As the highlight of their content is informative data, the IA does a great job of segmenting the graphs by popular areas such as most viewed and level of interactivity.
The Twitter feed on the homepage is one of the strongest we’ve seen-providing users with the ability to scroll through additional Tweets without having to leave the page to venture away from their site.
While the social media icons are clear and easier to find, a data-driven website should include a larger search bar, and the ability to sign up for emails sits too far below the fold.
One of the strengths of the homepage is the strong usage of white space to break up the data sets.
The fat footer of the site is outstanding and the inclusion of clear icons for the contact options is excellent.
The site implements best practices of top navigation by not exceeding seven main headings and simple uses four. The top nav headings are clear to understand and are easier to grasp. While the site does a great job of organizing content themes under Topics and Offices under About, the site should provide more categories for Publications as opposed to making users have to sort through over 10 pages of publications that are not sorted in any particular structure.
For the exception of the About section, the great balance of white space and content hierarchy is not extended to the interior pages of the site which is unfortunate.
While the list of topics provides users with a solid understanding of the information ASPE provides, the pages are extremely difficult to follow. Under Affordable Care Act Research, the audience is introduced to ‘current publications’ yet some of them are over four years old. This page would be better structured with a drop down menu that enabled users to find publications by date/year. This would also help prevent all of the unnecessary scrolling.
The interior pages are inconsistent in their structure. Again under topics, pages like Alzheimer’s/Dementia and Early Childhood are short in length. However, the poverty section introduces sorting/filter functionality that does not exist under the Affordable Care Act Research content, yet would be well-suited for the page.
The Teen Pregnancy Prevention Evidence Review appears to be a different sub-domain, has a dated look and feel, and introduces different navigation. The site should provide the same disclaimer that’s used for youth.gov in the Topics drop down to let visitors know they’re visiting another site to avoid confusion.
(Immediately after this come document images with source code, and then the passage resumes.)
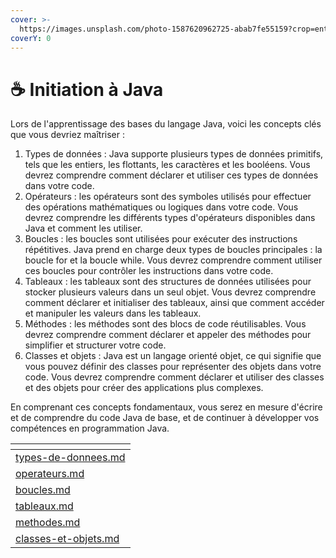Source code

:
 ```yaml
---
cover: >-
  https://images.unsplash.com/photo-1587620962725-abab7fe55159?crop=entropy&cs=tinysrgb&fm=jpg&ixid=MnwxOTcwMjR8MHwxfHNlYXJjaHw0fHxjb2RlfGVufDB8fHx8MTY3NTU4OTMzMQ&ixlib=rb-4.0.3&q=80
coverY: 0
---
```


# ☕ Initiation à Java

Lors de l'apprentissage des bases du langage Java, voici les concepts clés que vous devriez maîtriser :

1. Types de données : Java supporte plusieurs types de données primitifs, tels que les entiers, les flottants, les caractères et les booléens. Vous devrez comprendre comment déclarer et utiliser ces types de données dans votre code.
2. Opérateurs : les opérateurs sont des symboles utilisés pour effectuer des opérations mathématiques ou logiques dans votre code. Vous devrez comprendre les différents types d'opérateurs disponibles dans Java et comment les utiliser.
3. Boucles : les boucles sont utilisées pour exécuter des instructions répétitives. Java prend en charge deux types de boucles principales : la boucle for et la boucle while. Vous devrez comprendre comment utiliser ces boucles pour contrôler les instructions dans votre code.
4. Tableaux : les tableaux sont des structures de données utilisées pour stocker plusieurs valeurs dans un seul objet. Vous devrez comprendre comment déclarer et initialiser des tableaux, ainsi que comment accéder et manipuler les valeurs dans les tableaux.
5. Méthodes : les méthodes sont des blocs de code réutilisables. Vous devrez comprendre comment déclarer et appeler des méthodes pour simplifier et structurer votre code.
6. Classes et objets : Java est un langage orienté objet, ce qui signifie que vous pouvez définir des classes pour représenter des objets dans votre code. Vous devrez comprendre comment déclarer et utiliser des classes et des objets pour créer des applications plus complexes.

En comprenant ces concepts fondamentaux, vous serez en mesure d'écrire et de comprendre du code Java de base, et de continuer à développer vos compétences en programmation Java.

<table data-view="cards"><thead><tr><th data-card-target data-type="content-ref"></th></tr></thead><tbody><tr><td><a href="types-de-donnees.md">types-de-donnees.md</a></td></tr><tr><td><a href="operateurs.md">operateurs.md</a></td></tr><tr><td><a href="boucles.md">boucles.md</a></td></tr><tr><td><a href="tableaux.md">tableaux.md</a></td></tr><tr><td><a href="methodes.md">methodes.md</a></td></tr><tr><td><a href="classes-et-objets.md">classes-et-objets.md</a></td></tr></tbody></table>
Publications and Data and Tools both give site visitors the opportunity to ‘search in table for’- this should be the default for each section and should use additional filtering as shown in the Poverty section under Topics. The Glossary section under Data and Tools would be easier to use if the ability to toggle through by letter as is done for most .gov sites under A-Z topics.
The mobile display of ASPE’s site should be further enhanced. The mobile version of the site uses three lines to spell out the agency’s name which pushes down the search and menu which are key header elements for mobile. Once you do get to the menu, it is pushed down so far that you can only see ‘about’ and not the other menu options.
Some of the visual elements look wonky on mobile. Not sure if that’s just an iPhone issue, but some graphics look distorted on an Amazon Kindle as well.
With such a great homepage, the interior pages should be revisited to make the entire site shine.